Solitary Confinement: More Cruel and Inhuman Treatment of Detained Persons by the Cuban State / Cubalex

The solitary confinement of persons deprived of liberty in Cuba.

Cubalex, 4 April 2023 — Cuba’s Law of Penal Procedure (LPP) obliges police officers to permit communication between detained persons and their family members, as a required formality when they are being charged. Nevertheless, the absence of judicial control over detention has permitted use of institutionalised practices such as prolonged solitary confinement and coercive isolation. These systemic practices constitute cruel and inhuman treatment and place the person at risk of torture and enforced disappearance. Furthermore, they are evidence that the persons detained are not properly instructed as required by law.

In police stations, although the authorities generally do not deny to the relatives of arrested people who are trying to locate them that the person has been detained, they do prevent them from knowing the physical and psychological conditions in which they are being held and the exact place of detention. This practice amounts to enforced disappearance. They also sometimes take on the role of intermediaries to hinder direct communication between detainees or prisoners and their relatives.
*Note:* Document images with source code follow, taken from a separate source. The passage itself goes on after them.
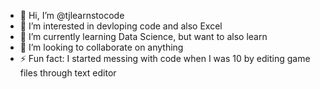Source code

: - 👋 Hi, I’m @tjlearnstocode
- 👀 I’m interested in devloping code and also Excel
- 🌱 I’m currently learning Data Science, but want to also learn
- 💞️ I’m looking to collaborate on anything
- ⚡ Fun fact: I started messing with code when I was 10 by editing game files through text editor

<!---
tjlearnstocode/tjlearnstocode is a ✨ special ✨ repository because its `README.md` (this file) appears on your GitHub profile.
You can click the Preview link to take a look at your changes.
--->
Solitary confinement occurs in the context of deprivation of liberty in penitentiary establishments, through the suspension of telephone calls and regular visits to persons charged or accused in pre-trial detention and those punished under conditions of internment.

According to international standards and national legislation, prisoners have the right to receive visits and to communicate regularly with their families and friends, while prison authorities have the obligation to guarantee such communication. This right is guaranteed through the public service provided by Empresa de Telecomunicaciones de Cuba Sociedad Anónima (ETECSA). This state entity has a monopoly on communications at the national level and controls and manages the public telephones installed in prisons. The enjoyment of this right depends on family and friends being able to recharge the prepaid cards, usually from outside the country.

Nevertheless, to prevent inmates from reporting conditions inside prison, ETECSA has resorted to disabling ETECSA’s “Propia” prepaid cards, as well as blocking recharging from outside. As a telecommunications service operator, the company has an obligation to ensure that government authorities use its telecommunications systems and new unified information and communication technologies to monitor, control and intercept communications, as well as to cut or suspend service at their discretion. This type of complaint can be defined as a cybersecurity incident, under the category of Ethical Harm.

In the penitentiary system, it is considered serious indiscipline to formulate complaints or petitions individually or collectively, as an expression of assuming positions of force or disobedience to the penitentiary authority; as well as “disseminating false information by any means of communication or social networks”. These types of complaints have been described by the government as “spreading false news, offensive messages, defamation with an impact on the prestige of the country”, to which they attribute a high level of danger.

Such a prohibition renders the realisation of the right to make complaints illusory and violates the right to address, without censorship as to substance, a request or complaint about their treatment to the central prison administration and to the judicial or any other competent authority, including authorities with review or appeal powers. Furthermore, it violates prisoners’ right to information, in relation to authorised methods of enquiry, as well as access to procedures for making petitions or complaints.

Persons deprived of their liberty and their relatives are exposed to reprisals, intimidation or other punishments for filing a complaint, petition or grievance, or for reporting an official for mistreatment or corruption, which would be sufficient cause for prosecution for the crime of contempt, defamation or assault on authority.

During 2022 the situation of political prisoners and their families worsened. Many of the 11 July 2021 (11J) protesters were tried, while the government launched a disinformation campaign, trying to show that the trials of the protesters respected all legal guarantees or denying that any minors were imprisoned for 11J. As a result of the violations of the right to a fair trial or because of the conditions in prison, several political prisoners started hunger strikes in prison, as a method of peaceful protest.